We passed through Mikumi National Park going up and back, and as it’s rainy season, there’s lots of grass and lots of animals eating it. I saw herds of zebra, giraffes and elephants.Tried to get good pictures, but at our rate of speed it’s not easy to get and/or stay focused. I never asked the driver to slow down, I figured he wasn’t too concerned whether we lived or died on the road so why should he care about the quality of my pictures.

Large bag of dagaa.
It went with us in the taxi to the border,
and stayed in my nose hairs for 3 days after.

So now I’m back, resting up from my vacation, doing a little painting. I have to say, all the stuff I’ve been drawing looked better before I sat around and watched John. He should be here next week or so, and I’m hoping he doesn’t walk in and tell me, “I can fix it.”

All the packages that you’ve sent have arrived, so we’ve got some fun stuff to play with on Monday when school starts. I’ve tried to teach the kids to say R and L, eventually gave up and started saying ara and elu, just to be understood. BUT when I was in Mbeya, I noticed that ALL the kids at Kay’s school can say both R and L properly so come Monday these kids are in for a surprise. It won’t be easy, these are village kids, not city kids, and many of Kay’s students come from Zambia, where they speak English. But in the end, I will prevail.
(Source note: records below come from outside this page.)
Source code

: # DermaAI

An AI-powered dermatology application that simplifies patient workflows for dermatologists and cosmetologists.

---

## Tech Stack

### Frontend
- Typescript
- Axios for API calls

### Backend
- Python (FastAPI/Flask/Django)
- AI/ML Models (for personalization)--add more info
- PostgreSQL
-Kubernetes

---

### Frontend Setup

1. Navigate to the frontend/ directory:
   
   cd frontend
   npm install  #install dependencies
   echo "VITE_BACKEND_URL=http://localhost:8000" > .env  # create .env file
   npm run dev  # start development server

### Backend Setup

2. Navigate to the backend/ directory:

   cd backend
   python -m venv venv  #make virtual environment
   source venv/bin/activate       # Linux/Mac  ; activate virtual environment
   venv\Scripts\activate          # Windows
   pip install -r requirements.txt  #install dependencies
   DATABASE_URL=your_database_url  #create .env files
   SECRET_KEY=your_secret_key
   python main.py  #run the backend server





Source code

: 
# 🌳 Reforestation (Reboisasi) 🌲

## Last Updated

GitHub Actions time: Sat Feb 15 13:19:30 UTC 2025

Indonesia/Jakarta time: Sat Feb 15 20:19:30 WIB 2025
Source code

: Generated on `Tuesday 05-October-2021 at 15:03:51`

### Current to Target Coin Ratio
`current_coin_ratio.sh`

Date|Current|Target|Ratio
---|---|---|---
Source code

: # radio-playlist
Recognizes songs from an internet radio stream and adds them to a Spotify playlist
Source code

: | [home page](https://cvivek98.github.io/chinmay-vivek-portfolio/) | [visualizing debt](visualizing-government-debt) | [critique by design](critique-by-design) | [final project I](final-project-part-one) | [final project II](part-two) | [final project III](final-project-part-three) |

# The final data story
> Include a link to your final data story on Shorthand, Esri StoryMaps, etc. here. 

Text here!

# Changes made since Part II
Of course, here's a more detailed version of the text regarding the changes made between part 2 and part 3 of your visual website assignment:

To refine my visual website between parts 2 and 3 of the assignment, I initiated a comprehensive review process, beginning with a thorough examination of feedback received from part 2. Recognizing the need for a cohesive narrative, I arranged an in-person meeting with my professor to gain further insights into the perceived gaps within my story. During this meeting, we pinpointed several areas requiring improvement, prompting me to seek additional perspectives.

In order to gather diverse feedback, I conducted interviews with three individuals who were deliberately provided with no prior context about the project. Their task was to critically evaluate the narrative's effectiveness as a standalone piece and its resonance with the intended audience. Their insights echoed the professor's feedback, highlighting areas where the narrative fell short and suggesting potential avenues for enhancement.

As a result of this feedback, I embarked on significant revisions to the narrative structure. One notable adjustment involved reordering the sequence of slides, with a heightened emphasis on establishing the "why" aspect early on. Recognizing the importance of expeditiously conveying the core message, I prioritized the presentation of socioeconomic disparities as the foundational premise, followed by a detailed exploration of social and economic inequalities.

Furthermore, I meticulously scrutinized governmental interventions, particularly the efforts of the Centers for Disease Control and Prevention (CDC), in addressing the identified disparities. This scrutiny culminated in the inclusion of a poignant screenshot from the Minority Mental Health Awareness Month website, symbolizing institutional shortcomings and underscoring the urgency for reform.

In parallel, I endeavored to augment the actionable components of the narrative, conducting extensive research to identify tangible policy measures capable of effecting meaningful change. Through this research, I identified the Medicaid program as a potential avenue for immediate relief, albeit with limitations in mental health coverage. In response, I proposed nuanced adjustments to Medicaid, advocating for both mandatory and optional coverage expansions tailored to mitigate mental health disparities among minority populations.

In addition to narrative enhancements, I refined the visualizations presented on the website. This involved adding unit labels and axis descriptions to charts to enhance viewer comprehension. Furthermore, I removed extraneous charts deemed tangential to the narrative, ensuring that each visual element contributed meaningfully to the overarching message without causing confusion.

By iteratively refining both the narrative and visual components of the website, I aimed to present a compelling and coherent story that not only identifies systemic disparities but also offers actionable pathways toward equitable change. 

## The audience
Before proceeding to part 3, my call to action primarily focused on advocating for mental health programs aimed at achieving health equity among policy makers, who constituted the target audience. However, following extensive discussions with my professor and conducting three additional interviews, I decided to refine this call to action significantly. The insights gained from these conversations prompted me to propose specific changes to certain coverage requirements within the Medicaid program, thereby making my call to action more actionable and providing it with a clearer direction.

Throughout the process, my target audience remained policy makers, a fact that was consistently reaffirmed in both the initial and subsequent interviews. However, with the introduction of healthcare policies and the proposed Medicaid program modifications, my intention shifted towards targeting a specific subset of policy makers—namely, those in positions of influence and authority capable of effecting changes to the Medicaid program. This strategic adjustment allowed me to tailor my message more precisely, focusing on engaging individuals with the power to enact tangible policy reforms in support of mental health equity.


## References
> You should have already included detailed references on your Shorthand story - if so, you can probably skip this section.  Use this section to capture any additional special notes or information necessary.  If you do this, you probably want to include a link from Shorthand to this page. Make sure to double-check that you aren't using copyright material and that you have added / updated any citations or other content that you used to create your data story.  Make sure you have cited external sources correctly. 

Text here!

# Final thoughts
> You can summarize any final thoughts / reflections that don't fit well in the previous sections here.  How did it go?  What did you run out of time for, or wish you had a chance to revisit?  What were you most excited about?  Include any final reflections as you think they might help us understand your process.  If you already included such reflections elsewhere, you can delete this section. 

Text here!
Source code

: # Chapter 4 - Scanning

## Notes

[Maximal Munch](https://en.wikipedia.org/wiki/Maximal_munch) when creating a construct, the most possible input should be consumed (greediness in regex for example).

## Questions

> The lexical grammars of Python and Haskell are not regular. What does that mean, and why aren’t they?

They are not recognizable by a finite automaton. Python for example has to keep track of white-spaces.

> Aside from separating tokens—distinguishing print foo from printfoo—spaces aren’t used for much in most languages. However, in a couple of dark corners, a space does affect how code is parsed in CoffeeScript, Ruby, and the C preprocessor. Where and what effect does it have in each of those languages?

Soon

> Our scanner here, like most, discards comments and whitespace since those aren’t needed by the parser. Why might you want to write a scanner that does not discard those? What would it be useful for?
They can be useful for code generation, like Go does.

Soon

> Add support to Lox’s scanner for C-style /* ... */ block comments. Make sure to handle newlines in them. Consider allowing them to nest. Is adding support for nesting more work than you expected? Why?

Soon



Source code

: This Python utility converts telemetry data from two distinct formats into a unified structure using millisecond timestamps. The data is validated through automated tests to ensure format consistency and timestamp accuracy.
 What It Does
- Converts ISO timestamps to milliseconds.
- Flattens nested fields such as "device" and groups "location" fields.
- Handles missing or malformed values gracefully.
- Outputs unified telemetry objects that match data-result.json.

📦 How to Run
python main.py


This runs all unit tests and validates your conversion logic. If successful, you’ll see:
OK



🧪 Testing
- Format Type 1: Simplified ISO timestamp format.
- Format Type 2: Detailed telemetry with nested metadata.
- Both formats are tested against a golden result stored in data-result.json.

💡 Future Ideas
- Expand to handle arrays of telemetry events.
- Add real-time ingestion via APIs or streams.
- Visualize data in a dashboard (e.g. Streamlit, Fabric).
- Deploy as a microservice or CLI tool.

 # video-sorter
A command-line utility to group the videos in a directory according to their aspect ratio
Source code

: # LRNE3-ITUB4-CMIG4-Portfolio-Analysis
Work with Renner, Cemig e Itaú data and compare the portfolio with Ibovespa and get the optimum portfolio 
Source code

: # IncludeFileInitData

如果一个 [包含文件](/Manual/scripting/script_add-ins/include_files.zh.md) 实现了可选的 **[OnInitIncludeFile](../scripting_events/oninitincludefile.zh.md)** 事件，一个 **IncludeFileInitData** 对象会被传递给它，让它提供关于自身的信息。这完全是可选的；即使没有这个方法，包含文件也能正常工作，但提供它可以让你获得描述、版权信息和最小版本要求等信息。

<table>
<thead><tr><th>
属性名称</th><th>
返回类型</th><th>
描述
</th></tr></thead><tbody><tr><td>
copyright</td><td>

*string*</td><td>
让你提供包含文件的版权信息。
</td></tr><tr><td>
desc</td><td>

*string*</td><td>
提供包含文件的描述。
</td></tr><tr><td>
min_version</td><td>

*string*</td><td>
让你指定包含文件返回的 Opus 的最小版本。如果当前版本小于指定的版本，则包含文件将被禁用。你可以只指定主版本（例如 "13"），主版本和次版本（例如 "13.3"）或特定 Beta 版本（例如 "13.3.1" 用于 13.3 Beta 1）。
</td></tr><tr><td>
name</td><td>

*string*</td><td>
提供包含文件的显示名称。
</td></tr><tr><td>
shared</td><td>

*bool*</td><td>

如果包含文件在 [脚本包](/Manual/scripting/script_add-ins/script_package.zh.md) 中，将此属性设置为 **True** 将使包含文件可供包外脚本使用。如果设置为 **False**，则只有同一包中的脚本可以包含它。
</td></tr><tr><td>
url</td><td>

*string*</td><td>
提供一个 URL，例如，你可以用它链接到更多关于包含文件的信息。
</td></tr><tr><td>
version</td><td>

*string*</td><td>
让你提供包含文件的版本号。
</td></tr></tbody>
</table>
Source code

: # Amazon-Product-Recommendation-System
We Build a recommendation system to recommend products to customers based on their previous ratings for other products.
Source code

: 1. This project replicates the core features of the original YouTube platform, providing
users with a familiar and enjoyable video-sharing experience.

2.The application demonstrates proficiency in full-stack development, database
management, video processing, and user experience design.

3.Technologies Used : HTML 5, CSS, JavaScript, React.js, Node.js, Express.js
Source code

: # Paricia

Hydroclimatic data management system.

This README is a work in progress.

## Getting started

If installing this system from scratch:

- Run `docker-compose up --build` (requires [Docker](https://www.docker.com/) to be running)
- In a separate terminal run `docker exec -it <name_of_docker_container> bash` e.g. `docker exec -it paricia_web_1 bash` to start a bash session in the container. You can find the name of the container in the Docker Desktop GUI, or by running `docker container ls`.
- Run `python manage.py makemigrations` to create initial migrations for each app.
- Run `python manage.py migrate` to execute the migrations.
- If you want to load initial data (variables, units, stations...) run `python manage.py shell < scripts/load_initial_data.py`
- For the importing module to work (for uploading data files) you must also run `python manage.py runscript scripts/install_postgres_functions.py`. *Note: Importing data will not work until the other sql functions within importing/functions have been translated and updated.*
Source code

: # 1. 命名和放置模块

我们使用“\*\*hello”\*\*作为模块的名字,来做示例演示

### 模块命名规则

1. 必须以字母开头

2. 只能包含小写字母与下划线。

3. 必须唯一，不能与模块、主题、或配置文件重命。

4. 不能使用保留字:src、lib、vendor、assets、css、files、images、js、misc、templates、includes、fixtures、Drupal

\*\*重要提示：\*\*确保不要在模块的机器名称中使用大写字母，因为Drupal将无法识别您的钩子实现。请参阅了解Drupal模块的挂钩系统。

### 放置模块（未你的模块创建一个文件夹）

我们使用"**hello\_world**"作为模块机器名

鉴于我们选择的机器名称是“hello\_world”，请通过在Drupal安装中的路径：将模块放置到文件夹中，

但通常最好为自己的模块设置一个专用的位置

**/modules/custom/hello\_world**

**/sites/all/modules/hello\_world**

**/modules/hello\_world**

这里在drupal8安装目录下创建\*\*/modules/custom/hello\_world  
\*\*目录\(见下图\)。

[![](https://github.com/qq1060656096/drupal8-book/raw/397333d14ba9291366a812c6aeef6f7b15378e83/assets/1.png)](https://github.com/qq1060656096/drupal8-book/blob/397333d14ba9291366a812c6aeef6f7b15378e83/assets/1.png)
It was good to come home, Africa is a very welcoming place, everyone was smiling and asking if I had a good likizo and Pesaka (Easter). Mama Freddy, one of my adult learners and mother of one of my preschool kids (Freddy) came to my house with a zawadi za Pesaka. An Easter gift. She brought me a chicken, a nice fat live one. She is keeping it for me at her house, as I am ill equipped to house fowl. But his housing won’t be an issue after tomorrow, because we’re going to eat him with rice.

My Friend Mama Freddie
with my chicken, who was truly delicious

You need to understand how special it is to be given a chicken. Folks are poor here, and chickens are expensive, so I was very touched. This is my second chicken, I was given one in Kyela a few years ago. That we will eat it together is even better.  Isaac said there’s an old Swahili saying, Mgeni njoo, mwenyegi apone. Roughly translated it means the guest comes, the host benefits. As we will share the chicken, it’s a win-win.

When I was a kid I wondered if I would even live to be this age and if so, what I would be doing. So at 60 I’m traveling and learning a new language and culture. Life is too good.